L’autre promeut les désirs individuels au nom de l’égalité, quelles que soient les différences objectives des situations, ce qui s’apparente davantage à un égalitarisme entre tous. C’est en vue de la réalisation de ces désirs que sont examinées et promues les techniques. La distinction entre les personnes atteintes d’infertilité et les autres n’a plus de raison d’être, puisque seuls leurs désirs sont considérés.
Avec ce projet de loi, le « projet parental », où s’expriment les désirs individuels des adultes, s’est substitué à la dignité. C’est ainsi qu’en fonction des désirs, la loi, si ce projet est voté, privera certains d’avoir un père, tandis que d’autres en auront le droit. Quelle discrimination ! Basée sur les désirs individuels, la loi sera donc injuste et bafouera un droit élémentaire : chaque être humain nouveau-né a le droit d’avoir un père et une mère. Mais comment des désirs individuels n’engendreraient-ils pas des discriminations ?
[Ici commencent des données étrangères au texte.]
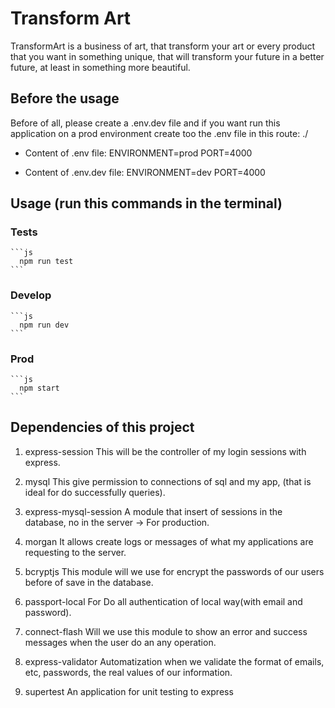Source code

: # Transform Art
TransformArt is a business of art, that transform your art or every product that you want in something unique, that will transform your future in a better future, at least in something more beautiful.

## Before the usage
Before of all, please create a .env.dev file and if you want run this application on a prod environment create too the .env file
in this route: ./

* Content of .env file:
  ENVIRONMENT=prod
  PORT=4000

* Content of .env.dev file:
  ENVIRONMENT=dev
  PORT=4000

## Usage (run this commands in the terminal)
  ### Tests
    ```js
      npm run test
    ```
  ### Develop
    ```js
      npm run dev
    ```
  ### Prod
    ```js
      npm start
    ```

## Dependencies of this project

1. express-session
  This will be the controller of my login sessions with express.

2. mysql
  This give permission to connections of sql and my app, (that is ideal for do successfully queries).

3. express-mysql-session
  A module that insert of sessions in the database, no in the server -> For production.

4. morgan
  It allows create logs or messages of what my applications are requesting to the server.

5. bcryptjs
  This module will we use for encrypt the passwords of our users before of save in the database.

6. passport-local
  For Do all authentication of local way(with email and password).

7. connect-flash
  Will we use this module to show an error and success messages when the user do an any operation.

8. express-validator
  Automatization when we validate the format of emails, etc, passwords, the real values of our information.

9. supertest
  An application for unit testing to express
  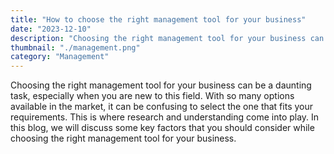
 ```yaml
---
title: "How to choose the right management tool for your business"
date: "2023-12-10"
description: "Choosing the right management tool for your business can be a daunting task, especially when you are new to this field. With so many options available in the market, it can be confusing to select the one that fits your requirements. This is where research and understanding come into play. In this blog, we will discuss some key factors that you should consider while choosing the right management tool for your business."
thumbnail: "./management.png"
category: "Management"
---
```


Choosing the right management tool for your business can be a daunting task, especially when you are new to this field. With so many options available in the market, it can be confusing to select the one that fits your requirements. This is where research and understanding come into play. In this blog, we will discuss some key factors that you should consider while choosing the right management tool for your business.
De fait, ce projet de loi soumet l’être humain venant en ce monde au pouvoir des adultes. Avec ce projet, puisque la technique le permet, ceux-ci pourront réaliser leurs désirs librement. Si la dignité demeurait la référence cardinale de la bioéthique en France, alors le respect des droits de celle ou celui qui vient au monde ne les priverait pas de leur ascendance paternelle. Ce qui serait heureux car « le rôle du père est essentiel », discerne le CCNE (Avis n° 126).
Jean-Louis Touraine, député-rapporteur pour ce projet de loi, vient d’affirmer son « credo » : « L’intérêt supérieur de l’enfant est notre credo, notre obsession, de la première à la dernière ligne. » Comment admettre que la privation légale de père et que la soumission au pouvoir des adultes, mais aussi la conservation des ovocytes pour convenance personnelle (sans critère thérapeutique), sont dans l’intérêt de l’enfant ? Par ailleurs, quand le « credo » est « obsession », la radicalisation n’est pas loin. Il y a fort à parier qu’il rende incapable d’écouter les arguments de l’autre, qu’il engendre l’intolérance et tue le dialogue. Le « modèle français de bioéthique » est en train de mourir, faute de démocratie !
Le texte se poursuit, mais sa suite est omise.